Last week I was blessed to have some time to work on house renos. Purchasing a fixer-upper of an old farm house has meant some very interesting renovation finds. This trend continued as I began renovating the old summer kitchen off of the back of the main house. While the main house was structurally sound and true (meaning level or straight), the old summer kitchen was another matter. A combination of a poor foundation, improper work on load bearing walls (all now fixed btw), etc, the centre of the summer kitchen bowed considerably meaning new level windows looked as if they were out (an optical allusion). To give you an idea of just how crooked the old summer kitchen was, its walls were 1” out of level on the vertical over 4 feet and the centre of the wall sagged 3–4” from the ends.

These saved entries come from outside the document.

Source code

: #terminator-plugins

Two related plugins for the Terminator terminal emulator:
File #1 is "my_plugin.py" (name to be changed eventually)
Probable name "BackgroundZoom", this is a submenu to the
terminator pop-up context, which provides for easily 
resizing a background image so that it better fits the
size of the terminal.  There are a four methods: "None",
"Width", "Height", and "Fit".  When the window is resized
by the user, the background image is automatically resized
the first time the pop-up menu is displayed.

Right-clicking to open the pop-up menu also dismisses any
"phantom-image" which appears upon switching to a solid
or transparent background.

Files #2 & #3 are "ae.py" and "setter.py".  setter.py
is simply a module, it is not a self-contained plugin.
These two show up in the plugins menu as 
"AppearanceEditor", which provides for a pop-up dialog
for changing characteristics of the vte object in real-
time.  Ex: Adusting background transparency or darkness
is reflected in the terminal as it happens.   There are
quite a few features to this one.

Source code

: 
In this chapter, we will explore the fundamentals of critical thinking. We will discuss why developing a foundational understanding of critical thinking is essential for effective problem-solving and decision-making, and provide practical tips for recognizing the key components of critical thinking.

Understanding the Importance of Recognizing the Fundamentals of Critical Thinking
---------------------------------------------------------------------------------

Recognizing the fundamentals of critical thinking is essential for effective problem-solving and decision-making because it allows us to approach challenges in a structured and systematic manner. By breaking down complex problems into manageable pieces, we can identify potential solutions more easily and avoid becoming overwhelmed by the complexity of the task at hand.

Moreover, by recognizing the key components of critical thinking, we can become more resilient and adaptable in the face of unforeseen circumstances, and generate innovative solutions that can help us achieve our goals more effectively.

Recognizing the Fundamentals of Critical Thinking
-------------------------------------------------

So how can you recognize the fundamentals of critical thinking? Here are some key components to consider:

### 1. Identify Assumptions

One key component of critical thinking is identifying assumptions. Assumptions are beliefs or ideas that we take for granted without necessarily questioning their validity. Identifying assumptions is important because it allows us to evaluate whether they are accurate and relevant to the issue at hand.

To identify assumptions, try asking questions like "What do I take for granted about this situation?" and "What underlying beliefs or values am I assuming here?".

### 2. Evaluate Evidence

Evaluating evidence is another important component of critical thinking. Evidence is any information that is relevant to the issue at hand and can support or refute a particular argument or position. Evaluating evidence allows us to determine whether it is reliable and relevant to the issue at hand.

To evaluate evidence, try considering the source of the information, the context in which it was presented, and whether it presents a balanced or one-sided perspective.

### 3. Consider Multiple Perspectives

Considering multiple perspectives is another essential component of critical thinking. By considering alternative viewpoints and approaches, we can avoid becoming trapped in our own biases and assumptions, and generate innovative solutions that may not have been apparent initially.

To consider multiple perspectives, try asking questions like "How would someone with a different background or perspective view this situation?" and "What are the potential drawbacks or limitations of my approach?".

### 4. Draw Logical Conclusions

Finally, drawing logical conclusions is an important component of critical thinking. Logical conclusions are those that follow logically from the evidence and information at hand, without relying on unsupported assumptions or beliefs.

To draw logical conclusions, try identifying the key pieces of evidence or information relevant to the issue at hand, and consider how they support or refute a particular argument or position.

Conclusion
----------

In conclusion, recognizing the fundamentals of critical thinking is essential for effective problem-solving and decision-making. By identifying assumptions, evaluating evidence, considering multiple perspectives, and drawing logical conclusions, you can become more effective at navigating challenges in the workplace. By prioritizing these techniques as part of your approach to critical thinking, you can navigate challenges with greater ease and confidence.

Every time I went to fix something I kept saying, “It shouldn’t be this way!” The Bible says much about crookedness. It speaks of crooked speech, poverty as better than being crooked yet with great riches and of a crooked generation (Dt 32:5; Acts 2:40, 13:10; Phil 2:15). However, talk of “crookedness” usually refers to something or someone being out of plumb with God’s Law or intended design. It is twisted, perverted, crooked. This imagery is frequently employed in Wisdom literature. Three examples will suffice:
And like my summer kitchen, we look around at the world and see it too is crooked. It is not as it should be. Unlike my renovations which seek to mend or fix up an old structure, that is not the promise of the Gospel. In the Gospel, Jesus promises by His Spirit to make us new, to transform us—language far more powerful than a mere makeover or renovation. We need forgiveness for our crookedness and His Spirit’s renewing power, otherwise when the chief building inspector comes on that Great Day, with the measuring tape of His Law, who will be able to stand when His just judgement falls? Certainly not the crooked, they will collapse under the weight of His wrath. However, the righteous, the straight, the believer in Jesus, he will stand on that great day, Christ bearing Him up and being the righteousness he could never be. May we look to Christ with the promise of being made straight and true in accordance with His truth.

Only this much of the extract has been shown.